The Hub reached out to Sakran the morning after the shooting at Robb Elementary School in Uvalde, Texas, where at least 19 children and two teachers were killed Tuesday when a gunman opened fire in the school.
What's going through your mind today?
I feel terrible. I feel terrible, the way every American should feel. Because today we woke up in America and we're continuing to watch this tragedy that unfolds time and time again. I'm absolutely horrified. I'm angry. I'm heartbroken. And I just refuse to believe that this is the best that we can do. Shame on us.
And yet you're certainly used to seeing victims of gun violence, as a trauma surgeon.
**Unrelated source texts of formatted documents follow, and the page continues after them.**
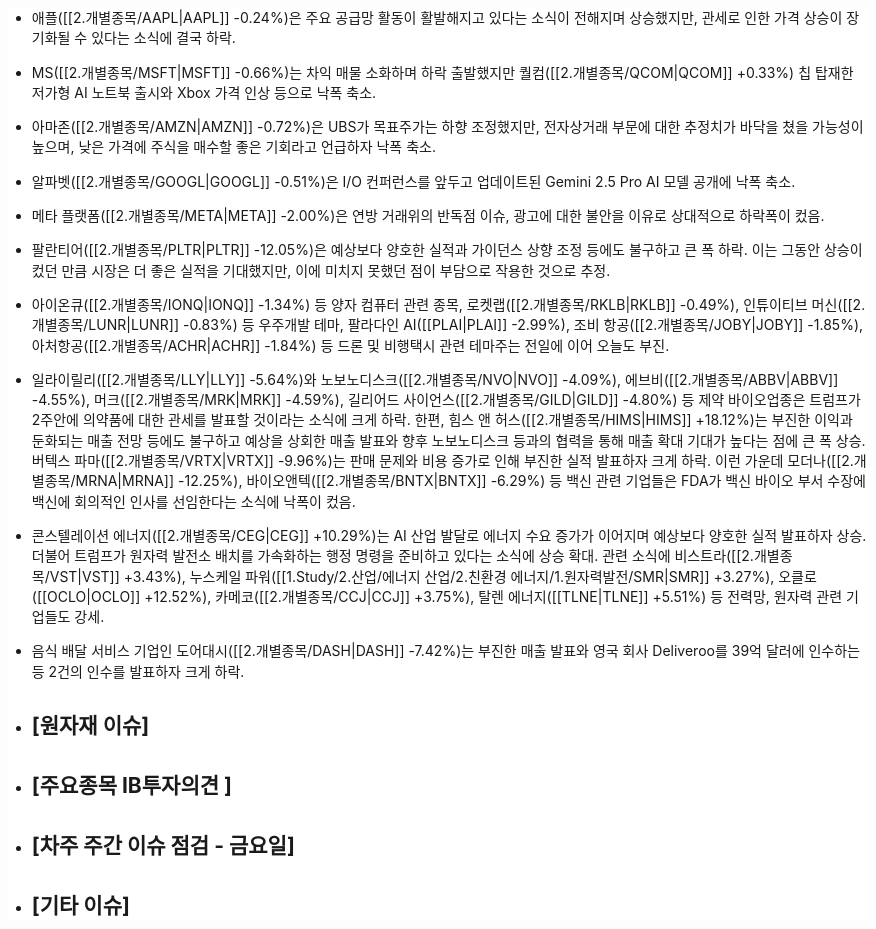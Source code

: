 - 애플([[2.개별종목/AAPL\|AAPL]] -0.24%)은 주요 공급망 활동이 활발해지고 있다는 소식이 전해지며 상승했지만, 관세로 인한 가격 상승이 장기화될 수 있다는 소식에 결국 하락.
    
- MS([[2.개별종목/MSFT\|MSFT]] -0.66%)는 차익 매물 소화하며 하락 출발했지만 퀄컴([[2.개별종목/QCOM\|QCOM]] +0.33%) 칩 탑재한 저가형 AI 노트북 출시와 Xbox 가격 인상 등으로 낙폭 축소.
    
- 아마존([[2.개별종목/AMZN\|AMZN]] -0.72%)은 UBS가 목표주가는 하향 조정했지만, 전자상거래 부문에 대한 추정치가 바닥을 쳤을 가능성이 높으며, 낮은 가격에 주식을 매수할 좋은 기회라고 언급하자 낙폭 축소.
    
- 알파벳([[2.개별종목/GOOGL\|GOOGL]] -0.51%)은 I/O 컨퍼런스를 앞두고 업데이트된 Gemini 2.5 Pro AI 모델 공개에 낙폭 축소.
    
- 메타 플랫폼([[2.개별종목/META\|META]] -2.00%)은 연방 거래위의 반독점 이슈, 광고에 대한 불안을 이유로 상대적으로 하락폭이 컸음.
    
- 팔란티어([[2.개별종목/PLTR\|PLTR]] -12.05%)은 예상보다 양호한 실적과 가이던스 상향 조정 등에도 불구하고 큰 폭 하락. 이는 그동안 상승이 컸던 만큼 시장은 더 좋은 실적을 기대했지만, 이에 미치지 못했던 점이 부담으로 작용한 것으로 추정.
    
- 아이온큐([[2.개별종목/IONQ\|IONQ]] -1.34%) 등 양자 컴퓨터 관련 종목, 로켓랩([[2.개별종목/RKLB\|RKLB]] -0.49%), 인튜이티브 머신([[2.개별종목/LUNR\|LUNR]] -0.83%) 등 우주개발 테마, 팔라다인 AI([[PLAI\|PLAI]] -2.99%), 조비 항공([[2.개별종목/JOBY\|JOBY]] -1.85%), 아처항공([[2.개별종목/ACHR\|ACHR]] -1.84%) 등 드론 및 비행택시 관련 테마주는 전일에 이어 오늘도 부진.
    
- 일라이릴리([[2.개별종목/LLY\|LLY]] -5.64%)와 노보노디스크([[2.개별종목/NVO\|NVO]] -4.09%), 에브비([[2.개별종목/ABBV\|ABBV]] -4.55%), 머크([[2.개별종목/MRK\|MRK]] -4.59%), 길리어드 사이언스([[2.개별종목/GILD\|GILD]] -4.80%) 등 제약 바이오업종은 트럼프가 2주안에 의약품에 대한 관세를 발표할 것이라는 소식에 크게 하락. 한편, 힘스 앤 허스([[2.개별종목/HIMS\|HIMS]] +18.12%)는 부진한 이익과 둔화되는 매출 전망 등에도 불구하고 예상을 상회한 매출 발표와 향후 노보노디스크 등과의 협력을 통해 매출 확대 기대가 높다는 점에 큰 폭 상승. 버텍스 파마([[2.개별종목/VRTX\|VRTX]] -9.96%)는 판매 문제와 비용 증가로 인해 부진한 실적 발표하자 크게 하락. 이런 가운데 모더나([[2.개별종목/MRNA\|MRNA]] -12.25%), 바이오앤텍([[2.개별종목/BNTX\|BNTX]] -6.29%) 등 백신 관련 기업들은 FDA가 백신 바이오 부서 수장에 백신에 회의적인 인사를 선임한다는 소식에 낙폭이 컸음.
    
- 콘스텔레이션 에너지([[2.개별종목/CEG\|CEG]] +10.29%)는 AI 산업 발달로 에너지 수요 증가가 이어지며 예상보다 양호한 실적 발표하자 상승. 더불어 트럼프가 원자력 발전소 배치를 가속화하는 행정 명령을 준비하고 있다는 소식에 상승 확대. 관련 소식에 비스트라([[2.개별종목/VST\|VST]] +3.43%), 누스케일 파워([[1.Study/2.산업/에너지 산업/2.친환경 에너지/1.원자력발전/SMR\|SMR]] +3.27%), 오클로([[OCLO\|OCLO]] +12.52%), 카메코([[2.개별종목/CCJ\|CCJ]] +3.75%), 탈렌 에너지([[TLNE\|TLNE]] +5.51%) 등 전력망, 원자력 관련 기업들도 강세.
    
- 음식 배달 서비스 기업인 도어대시([[2.개별종목/DASH\|DASH]] -7.42%)는 부진한 매출 발표와 영국 회사 Deliveroo를 39억 달러에 인수하는 등 2건의 인수를 발표하자 크게 하락.




- [원자재 이슈]
	- 




- [주요종목 IB투자의견 ]
	- 





- [차주 주간 이슈 점검 - 금요일]
	- 




- [기타 이슈]
	-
I can tell you the worst part of my job is having to walk into those waiting rooms and tell moms and dads that their son or daughter is never coming home again. In Baltimore, we are seeing young brown and Black men being killed on our streets every day. And, you know, that's the thing about what's happening in the media—people are angry. People are talking about it. But people were also angry 10 days ago when the Buffalo shooting happened. And you saw how quickly the nation forgot as we went from one news cycle to the next.
These mass shootings constitute the tip of the iceberg when you think about the overall public health problem that we face—where every day, in cities like Baltimore, Philadelphia, and Chicago, we have young Black men being slaughtered on our streets. So yeah, it's hard have to tell families their loved ones have died, and we have to do that way too often, but let's not forget that it's not just about the people who have been killed, but it's also about the nonfatal injuries. We know that in a lot of communities, the recidivism rate can be as high as 41% over five years, meaning you have an opportunity to try to prevent those patients from coming back into your trauma center the next time.
The reality is that we have to think beyond the trauma bay, beyond the operating room, because despite how good we think we are, or despite how incredible our health system is, the best medical treatment is prevention.
You are also the founder of @ThisIsOurLane. What is your mission, and how do you fight for it?
In 2018, when the NRA came out and said that doctors shouldn't be part of the gun violence conversation, we were incensed. We were incensed because, again, we're the ones taking care of these patients. We're the ones that are having to talk to these families. And we're part of the fabric of our society. So it's not just health care professionals who should stand up for gun violence prevention, but every profession should be part of the change that is necessary to protect children and to make communities safer.
We are moving beyond simply the work at the bedside, because we have both the opportunity and the responsibility to do so. For a long time, we've been focused on the data and the science, and data and science are critical;they are what allows us to put into place the right policy and help policymakers understand what the evidence-based practices are. But the data and science alone do not change the hearts and minds of people. Through the @ThisIsOurLane movement, we were able to translate that data into stories—stories of our own experiences, stories of our patients. And that has allowed Americans to see firsthand what we are seeing in our trauma centers.
For far too long, this issue has been sanitized. What we saw in Texas is a massacre; it's the murder of children. It's about time that we stop being so afraid about what people think or how our careers are going to be impacted and be part of the solution. Because otherwise, this is going to remain our reality.